Handbewegungen passieren einfach, wenn Koch oder Köchin gut ist, ohne Hektik, fließend, es geht ums Tun (beinahe) ohne zu denken. Und stolz ist man mehr auf die Bewegungen, auf den locker-lässigen Umgang mit dem man Rohprodukte zu Essbarem verwandelt, als auf jeden einzelnen Teller, der die Küche verlässt.

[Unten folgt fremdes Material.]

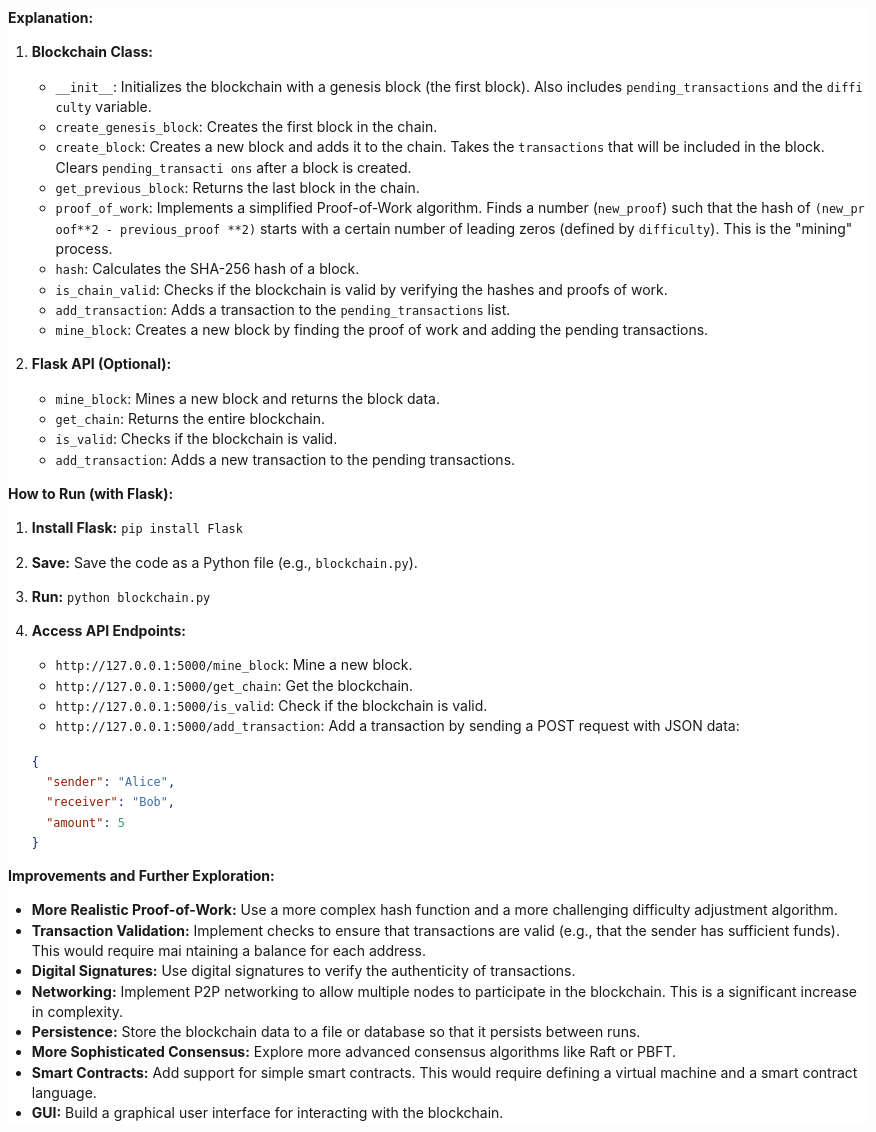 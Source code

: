 **Explanation:**

1.  **Blockchain Class:**
    *   `__init__`: Initializes the blockchain with a genesis block (the first block).  Also includes `pending_transactions` and the `difficulty` variable.  
    *   `create_genesis_block`: Creates the first block in the chain.
    *   `create_block`: Creates a new block and adds it to the chain.  Takes the `transactions` that will be included in the block. Clears `pending_transacti
ons` after a block is created.
    *   `get_previous_block`: Returns the last block in the chain.
    *   `proof_of_work`: Implements a simplified Proof-of-Work algorithm.  Finds a number (`new_proof`) such that the hash of `(new_proof**2 - previous_proof
**2)` starts with a certain number of leading zeros (defined by `difficulty`). This is the "mining" process.
    *   `hash`: Calculates the SHA-256 hash of a block.
    *   `is_chain_valid`: Checks if the blockchain is valid by verifying the hashes and proofs of work.
    *   `add_transaction`: Adds a transaction to the `pending_transactions` list.
    *   `mine_block`: Creates a new block by finding the proof of work and adding the pending transactions.

2.  **Flask API (Optional):**
    *   `mine_block`: Mines a new block and returns the block data.
    *   `get_chain`: Returns the entire blockchain.
    *   `is_valid`: Checks if the blockchain is valid.
    *   `add_transaction`: Adds a new transaction to the pending transactions.

**How to Run (with Flask):**

1.  **Install Flask:** `pip install Flask`
2.  **Save:** Save the code as a Python file (e.g., `blockchain.py`).
3.  **Run:** `python blockchain.py`
4.  **Access API Endpoints:**
    *   `http://127.0.0.1:5000/mine_block`: Mine a new block.
    *   `http://127.0.0.1:5000/get_chain`: Get the blockchain.
    *   `http://127.0.0.1:5000/is_valid`: Check if the blockchain is valid.
    *   `http://127.0.0.1:5000/add_transaction`: Add a transaction by sending a POST request with JSON data:

    ```json
    {
      "sender": "Alice",
      "receiver": "Bob",
      "amount": 5
    }
    ```

**Improvements and Further Exploration:**

*   **More Realistic Proof-of-Work:**  Use a more complex hash function and a more challenging difficulty adjustment algorithm.
*   **Transaction Validation:**  Implement checks to ensure that transactions are valid (e.g., that the sender has sufficient funds).  This would require mai
ntaining a balance for each address.
*   **Digital Signatures:**  Use digital signatures to verify the authenticity of transactions.
*   **Networking:** Implement P2P networking to allow multiple nodes to participate in the blockchain.  This is a significant increase in complexity.        
*   **Persistence:** Store the blockchain data to a file or database so that it persists between runs.
*   **More Sophisticated Consensus:**  Explore more advanced consensus algorithms like Raft or PBFT.
*   **Smart Contracts:**  Add support for simple smart contracts.  This would require defining a virtual machine and a smart contract language.
*   **GUI:** Build a graphical user interface for interacting with the blockchain.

Und dann ist da natürlich noch der Stress. Er bricht auch bei Hobbyköchen aus, aber es ist schon etwas anderes, ob Freunde im Esszimmer sitzen und dir gerade das Trüffelsoufflé zusammengefallen ist, oder ob fünfzig zahlende Gäste auf zwanzig verschiedene Gerichte warten, die einen begeisterte Stammgäste (Achtung! Da ist die Erwartungshaltung hoch, da muss man besonders aufpassen!), die anderen einfach zufällig hereingeschneit (Die muss man überzeugen, wen, wenn nicht die!) und dann noch solche, die jetzt schon skeptisch dreinschauen (Also denen wird man es schon zeigen! Wir sind gut!). Und dann ist die frische Rindsuppe im Kühlhaus noch zu warm, um sie einfach (wie notwendig) degraissieren, entfetten, zu können, der Oberkellner hat einem Gast versprochen, für sein Kind Erdäpfelpüree zu liefern, auch wenn das noch nie auf der Karte gestanden ist, sondern bloß Serviettenknöderl, Kürbiskrapferl, Erdäpfelnockerl, Nudeln, Braterdäpfel, frittierte Pont-Neuf-Erdäpfel, verdammt, kann das Kind nicht davon was essen, und plötzlich beinahe alle Leute die gewokten Nudeln wollen, aber bloß zwei Woks da sind. Wenn einem diese Art von Stress (mehr so ein akutes Überlebenstraining, manchmal zwei Mal am Tag) nicht gefällt, wer darauf nicht geradezu süchtig ist, oder zumindest auf das Gefühl hinterher, der sollte lieber doch Generaldirektor und Hobbykoch bleiben.
Naja, und dann gehört zum Profi-Kochen noch eine gewisse Hitzebeständigkeit. Klar gibt es unterschiedlich ausgerüstete Küchen, aber im Sommer können die meisten nahe am Herd schon Temperaturen bis zu fünfzig Grad erreichen.
Nichts für solche, die sorgsam und auf innere und äußere Schönheit bedacht, mit gepflegten Kreationen aufwarten wollen. Da fließt der Schweiß nicht nur im übertragenen Sinn, und wer wirklich cool ist, gibt es nicht einmal zu.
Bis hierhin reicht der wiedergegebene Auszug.